WHAT TO PRODUCE:
Each record below should appear again exactly as written.

SUPPLIED RECORDS:

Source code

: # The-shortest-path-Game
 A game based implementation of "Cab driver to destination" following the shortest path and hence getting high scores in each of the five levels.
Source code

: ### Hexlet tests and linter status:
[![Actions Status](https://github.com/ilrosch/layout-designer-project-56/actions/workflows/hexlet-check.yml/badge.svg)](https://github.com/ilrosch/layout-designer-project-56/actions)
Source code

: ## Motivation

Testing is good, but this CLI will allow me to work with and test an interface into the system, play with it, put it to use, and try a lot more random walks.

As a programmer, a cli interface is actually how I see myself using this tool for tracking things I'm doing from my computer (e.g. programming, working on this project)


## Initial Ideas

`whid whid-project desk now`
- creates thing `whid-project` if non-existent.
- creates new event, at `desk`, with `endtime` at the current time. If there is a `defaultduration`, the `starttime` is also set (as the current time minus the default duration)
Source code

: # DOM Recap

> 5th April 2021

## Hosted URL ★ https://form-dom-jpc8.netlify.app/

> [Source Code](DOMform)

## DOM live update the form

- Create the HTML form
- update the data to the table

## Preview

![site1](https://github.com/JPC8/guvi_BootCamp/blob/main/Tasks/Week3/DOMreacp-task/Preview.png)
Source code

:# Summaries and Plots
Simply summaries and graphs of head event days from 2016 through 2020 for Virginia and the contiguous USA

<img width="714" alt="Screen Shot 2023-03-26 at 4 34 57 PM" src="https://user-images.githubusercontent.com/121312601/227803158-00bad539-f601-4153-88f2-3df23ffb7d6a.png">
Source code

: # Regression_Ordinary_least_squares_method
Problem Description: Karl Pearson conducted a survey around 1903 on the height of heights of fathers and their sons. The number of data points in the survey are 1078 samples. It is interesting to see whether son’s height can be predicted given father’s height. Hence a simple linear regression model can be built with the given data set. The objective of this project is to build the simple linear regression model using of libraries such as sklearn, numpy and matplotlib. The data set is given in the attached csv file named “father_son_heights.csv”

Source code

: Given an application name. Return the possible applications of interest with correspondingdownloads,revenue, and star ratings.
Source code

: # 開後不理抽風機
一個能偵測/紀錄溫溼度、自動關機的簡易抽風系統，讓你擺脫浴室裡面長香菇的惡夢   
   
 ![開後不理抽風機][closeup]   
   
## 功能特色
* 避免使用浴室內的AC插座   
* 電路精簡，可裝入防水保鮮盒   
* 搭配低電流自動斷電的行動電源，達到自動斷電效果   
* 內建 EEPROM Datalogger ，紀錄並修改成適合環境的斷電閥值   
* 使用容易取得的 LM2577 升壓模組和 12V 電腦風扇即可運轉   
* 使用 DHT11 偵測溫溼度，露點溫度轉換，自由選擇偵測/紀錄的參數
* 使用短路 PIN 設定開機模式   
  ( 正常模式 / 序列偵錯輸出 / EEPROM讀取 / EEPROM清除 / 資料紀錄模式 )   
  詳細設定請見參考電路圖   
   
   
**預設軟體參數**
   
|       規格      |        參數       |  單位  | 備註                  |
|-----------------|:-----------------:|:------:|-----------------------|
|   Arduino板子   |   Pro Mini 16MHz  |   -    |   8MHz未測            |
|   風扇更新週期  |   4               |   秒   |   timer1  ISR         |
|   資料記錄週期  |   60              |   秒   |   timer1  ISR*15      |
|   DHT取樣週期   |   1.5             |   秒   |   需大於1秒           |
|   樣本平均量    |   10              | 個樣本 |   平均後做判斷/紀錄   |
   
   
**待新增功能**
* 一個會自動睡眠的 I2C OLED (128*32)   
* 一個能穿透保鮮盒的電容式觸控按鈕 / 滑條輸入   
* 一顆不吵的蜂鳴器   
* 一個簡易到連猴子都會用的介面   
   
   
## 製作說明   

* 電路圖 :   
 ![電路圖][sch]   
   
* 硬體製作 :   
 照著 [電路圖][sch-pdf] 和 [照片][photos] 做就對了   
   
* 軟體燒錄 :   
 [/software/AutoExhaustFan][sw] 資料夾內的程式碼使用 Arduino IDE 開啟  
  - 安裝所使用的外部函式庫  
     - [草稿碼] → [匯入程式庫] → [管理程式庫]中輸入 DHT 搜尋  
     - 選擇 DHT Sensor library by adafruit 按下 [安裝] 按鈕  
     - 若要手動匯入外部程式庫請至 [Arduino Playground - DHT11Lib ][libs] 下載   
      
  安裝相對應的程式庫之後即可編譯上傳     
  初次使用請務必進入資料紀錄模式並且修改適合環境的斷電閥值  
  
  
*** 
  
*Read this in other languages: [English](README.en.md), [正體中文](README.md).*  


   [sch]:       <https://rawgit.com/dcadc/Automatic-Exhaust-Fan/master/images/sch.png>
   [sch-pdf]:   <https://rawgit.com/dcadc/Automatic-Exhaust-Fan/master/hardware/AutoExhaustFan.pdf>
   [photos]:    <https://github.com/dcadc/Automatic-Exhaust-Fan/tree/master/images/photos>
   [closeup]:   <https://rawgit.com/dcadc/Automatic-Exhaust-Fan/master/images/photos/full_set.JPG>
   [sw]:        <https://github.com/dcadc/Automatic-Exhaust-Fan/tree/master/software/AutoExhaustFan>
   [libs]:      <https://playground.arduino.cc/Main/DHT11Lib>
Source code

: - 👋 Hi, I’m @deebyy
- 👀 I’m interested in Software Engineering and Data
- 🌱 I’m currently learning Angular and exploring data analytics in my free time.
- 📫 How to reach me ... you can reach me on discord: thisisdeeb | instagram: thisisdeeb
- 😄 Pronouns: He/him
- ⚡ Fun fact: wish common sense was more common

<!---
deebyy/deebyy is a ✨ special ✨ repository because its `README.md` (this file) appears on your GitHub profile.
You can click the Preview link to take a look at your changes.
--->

RESULT OF THE TASK:
Source code

: # The-shortest-path-Game
 A game based implementation of "Cab driver to destination" following the shortest path and hence getting high scores in each of the five levels.
Source code

: ### Hexlet tests and linter status:
[![Actions Status](https://github.com/ilrosch/layout-designer-project-56/actions/workflows/hexlet-check.yml/badge.svg)](https://github.com/ilrosch/layout-designer-project-56/actions)
Source code

: ## Motivation

Testing is good, but this CLI will allow me to work with and test an interface into the system, play with it, put it to use, and try a lot more random walks.

As a programmer, a cli interface is actually how I see myself using this tool for tracking things I'm doing from my computer (e.g. programming, working on this project)


## Initial Ideas

`whid whid-project desk now`
- creates thing `whid-project` if non-existent.
- creates new event, at `desk`, with `endtime` at the current time. If there is a `defaultduration`, the `starttime` is also set (as the current time minus the default duration)
Source code

: # DOM Recap

> 5th April 2021

## Hosted URL ★ https://form-dom-jpc8.netlify.app/

> [Source Code](DOMform)

## DOM live update the form

- Create the HTML form
- update the data to the table

## Preview

![site1](https://github.com/JPC8/guvi_BootCamp/blob/main/Tasks/Week3/DOMreacp-task/Preview.png)
Source code

:# Summaries and Plots
Simply summaries and graphs of head event days from 2016 through 2020 for Virginia and the contiguous USA

<img width="714" alt="Screen Shot 2023-03-26 at 4 34 57 PM" src="https://user-images.githubusercontent.com/121312601/227803158-00bad539-f601-4153-88f2-3df23ffb7d6a.png">
Source code

: # Regression_Ordinary_least_squares_method
Problem Description: Karl Pearson conducted a survey around 1903 on the height of heights of fathers and their sons. The number of data points in the survey are 1078 samples. It is interesting to see whether son’s height can be predicted given father’s height. Hence a simple linear regression model can be built with the given data set. The objective of this project is to build the simple linear regression model using of libraries such as sklearn, numpy and matplotlib. The data set is given in the attached csv file named “father_son_heights.csv”

Source code

: Given an application name. Return the possible applications of interest with correspondingdownloads,revenue, and star ratings.
Source code

: # 開後不理抽風機
一個能偵測/紀錄溫溼度、自動關機的簡易抽風系統，讓你擺脫浴室裡面長香菇的惡夢   
   
 ![開後不理抽風機][closeup]   
   
## 功能特色
* 避免使用浴室內的AC插座   
* 電路精簡，可裝入防水保鮮盒   
* 搭配低電流自動斷電的行動電源，達到自動斷電效果   
* 內建 EEPROM Datalogger ，紀錄並修改成適合環境的斷電閥值   
* 使用容易取得的 LM2577 升壓模組和 12V 電腦風扇即可運轉   
* 使用 DHT11 偵測溫溼度，露點溫度轉換，自由選擇偵測/紀錄的參數
* 使用短路 PIN 設定開機模式   
  ( 正常模式 / 序列偵錯輸出 / EEPROM讀取 / EEPROM清除 / 資料紀錄模式 )   
  詳細設定請見參考電路圖   
   
   
**預設軟體參數**
   
|       規格      |        參數       |  單位  | 備註                  |
|-----------------|:-----------------:|:------:|-----------------------|
|   Arduino板子   |   Pro Mini 16MHz  |   -    |   8MHz未測            |
|   風扇更新週期  |   4               |   秒   |   timer1  ISR         |
|   資料記錄週期  |   60              |   秒   |   timer1  ISR*15      |
|   DHT取樣週期   |   1.5             |   秒   |   需大於1秒           |
|   樣本平均量    |   10              | 個樣本 |   平均後做判斷/紀錄   |
   
   
**待新增功能**
* 一個會自動睡眠的 I2C OLED (128*32)   
* 一個能穿透保鮮盒的電容式觸控按鈕 / 滑條輸入   
* 一顆不吵的蜂鳴器   
* 一個簡易到連猴子都會用的介面   
   
   
## 製作說明   

* 電路圖 :   
 ![電路圖][sch]   
   
* 硬體製作 :   
 照著 [電路圖][sch-pdf] 和 [照片][photos] 做就對了   
   
* 軟體燒錄 :   
 [/software/AutoExhaustFan][sw] 資料夾內的程式碼使用 Arduino IDE 開啟  
  - 安裝所使用的外部函式庫  
     - [草稿碼] → [匯入程式庫] → [管理程式庫]中輸入 DHT 搜尋  
     - 選擇 DHT Sensor library by adafruit 按下 [安裝] 按鈕  
     - 若要手動匯入外部程式庫請至 [Arduino Playground - DHT11Lib ][libs] 下載   
      
  安裝相對應的程式庫之後即可編譯上傳     
  初次使用請務必進入資料紀錄模式並且修改適合環境的斷電閥值  
  
  
*** 
  
*Read this in other languages: [English](README.en.md), [正體中文](README.md).*  


   [sch]:       <https://rawgit.com/dcadc/Automatic-Exhaust-Fan/master/images/sch.png>
   [sch-pdf]:   <https://rawgit.com/dcadc/Automatic-Exhaust-Fan/master/hardware/AutoExhaustFan.pdf>
   [photos]:    <https://github.com/dcadc/Automatic-Exhaust-Fan/tree/master/images/photos>
   [closeup]:   <https://rawgit.com/dcadc/Automatic-Exhaust-Fan/master/images/photos/full_set.JPG>
   [sw]:        <https://github.com/dcadc/Automatic-Exhaust-Fan/tree/master/software/AutoExhaustFan>
   [libs]:      <https://playground.arduino.cc/Main/DHT11Lib>
Source code

: - 👋 Hi, I’m @deebyy
- 👀 I’m interested in Software Engineering and Data
- 🌱 I’m currently learning Angular and exploring data analytics in my free time.
- 📫 How to reach me ... you can reach me on discord: thisisdeeb | instagram: thisisdeeb
- 😄 Pronouns: He/him
- ⚡ Fun fact: wish common sense was more common

<!---
deebyy/deebyy is a ✨ special ✨ repository because its `README.md` (this file) appears on your GitHub profile.
You can click the Preview link to take a look at your changes.
--->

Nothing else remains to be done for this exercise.